Task – Whenever a line in the data holds the string "textcolor", pull that line out.

━━━━━━━━━━━━━━━━━━━━

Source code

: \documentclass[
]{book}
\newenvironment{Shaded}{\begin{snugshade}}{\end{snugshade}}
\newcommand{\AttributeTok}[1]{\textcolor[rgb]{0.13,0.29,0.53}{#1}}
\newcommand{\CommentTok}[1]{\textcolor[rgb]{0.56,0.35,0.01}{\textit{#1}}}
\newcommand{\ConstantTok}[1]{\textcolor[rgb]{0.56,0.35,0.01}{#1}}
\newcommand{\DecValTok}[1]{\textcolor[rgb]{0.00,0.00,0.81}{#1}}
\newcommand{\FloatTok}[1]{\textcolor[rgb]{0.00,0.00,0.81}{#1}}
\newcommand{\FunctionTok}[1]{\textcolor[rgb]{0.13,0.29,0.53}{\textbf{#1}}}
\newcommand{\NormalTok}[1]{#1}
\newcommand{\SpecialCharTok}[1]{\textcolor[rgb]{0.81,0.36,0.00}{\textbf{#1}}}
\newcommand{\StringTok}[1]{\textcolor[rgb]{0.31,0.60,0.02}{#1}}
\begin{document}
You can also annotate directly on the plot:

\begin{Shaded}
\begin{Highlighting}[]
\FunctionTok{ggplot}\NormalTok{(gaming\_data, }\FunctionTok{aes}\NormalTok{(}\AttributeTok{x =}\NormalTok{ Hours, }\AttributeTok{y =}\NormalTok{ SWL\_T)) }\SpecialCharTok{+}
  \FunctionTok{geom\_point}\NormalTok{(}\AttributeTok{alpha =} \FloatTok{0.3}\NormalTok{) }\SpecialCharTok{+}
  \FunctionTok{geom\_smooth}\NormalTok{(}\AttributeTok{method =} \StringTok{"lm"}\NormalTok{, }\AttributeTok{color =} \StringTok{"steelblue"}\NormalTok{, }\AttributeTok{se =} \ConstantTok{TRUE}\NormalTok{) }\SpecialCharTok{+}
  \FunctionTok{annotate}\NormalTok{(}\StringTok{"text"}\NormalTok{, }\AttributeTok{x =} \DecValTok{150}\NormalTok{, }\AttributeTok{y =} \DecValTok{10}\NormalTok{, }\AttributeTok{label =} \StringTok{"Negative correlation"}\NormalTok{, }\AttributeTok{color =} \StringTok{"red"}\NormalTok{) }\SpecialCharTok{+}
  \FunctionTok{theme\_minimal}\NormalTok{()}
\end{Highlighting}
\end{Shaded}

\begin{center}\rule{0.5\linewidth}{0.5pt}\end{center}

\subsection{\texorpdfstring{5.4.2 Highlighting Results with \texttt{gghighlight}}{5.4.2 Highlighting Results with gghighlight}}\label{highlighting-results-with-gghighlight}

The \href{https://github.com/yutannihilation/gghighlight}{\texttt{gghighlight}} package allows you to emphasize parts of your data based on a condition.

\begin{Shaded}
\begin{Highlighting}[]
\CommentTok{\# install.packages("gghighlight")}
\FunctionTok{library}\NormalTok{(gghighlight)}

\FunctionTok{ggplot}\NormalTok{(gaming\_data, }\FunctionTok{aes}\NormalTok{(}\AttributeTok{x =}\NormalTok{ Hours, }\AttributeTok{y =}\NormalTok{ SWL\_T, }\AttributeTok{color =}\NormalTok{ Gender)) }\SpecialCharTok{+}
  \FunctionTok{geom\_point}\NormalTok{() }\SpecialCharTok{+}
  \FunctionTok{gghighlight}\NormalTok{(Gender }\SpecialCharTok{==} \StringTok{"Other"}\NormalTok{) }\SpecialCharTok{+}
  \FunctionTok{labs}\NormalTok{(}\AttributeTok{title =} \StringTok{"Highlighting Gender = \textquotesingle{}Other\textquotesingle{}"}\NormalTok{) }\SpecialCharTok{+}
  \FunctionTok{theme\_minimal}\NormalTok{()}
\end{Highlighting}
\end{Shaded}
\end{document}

━━━━━━━━━━━━━━━━━━━━

Answer box –
\newcommand{\AttributeTok}[1]{\textcolor[rgb]{0.13,0.29,0.53}{#1}}
\newcommand{\CommentTok}[1]{\textcolor[rgb]{0.56,0.35,0.01}{\textit{#1}}}
\newcommand{\ConstantTok}[1]{\textcolor[rgb]{0.56,0.35,0.01}{#1}}
\newcommand{\DecValTok}[1]{\textcolor[rgb]{0.00,0.00,0.81}{#1}}
\newcommand{\FloatTok}[1]{\textcolor[rgb]{0.00,0.00,0.81}{#1}}
\newcommand{\FunctionTok}[1]{\textcolor[rgb]{0.13,0.29,0.53}{\textbf{#1}}}
\newcommand{\SpecialCharTok}[1]{\textcolor[rgb]{0.81,0.36,0.00}{\textbf{#1}}}
\newcommand{\StringTok}[1]{\textcolor[rgb]{0.31,0.60,0.02}{#1}}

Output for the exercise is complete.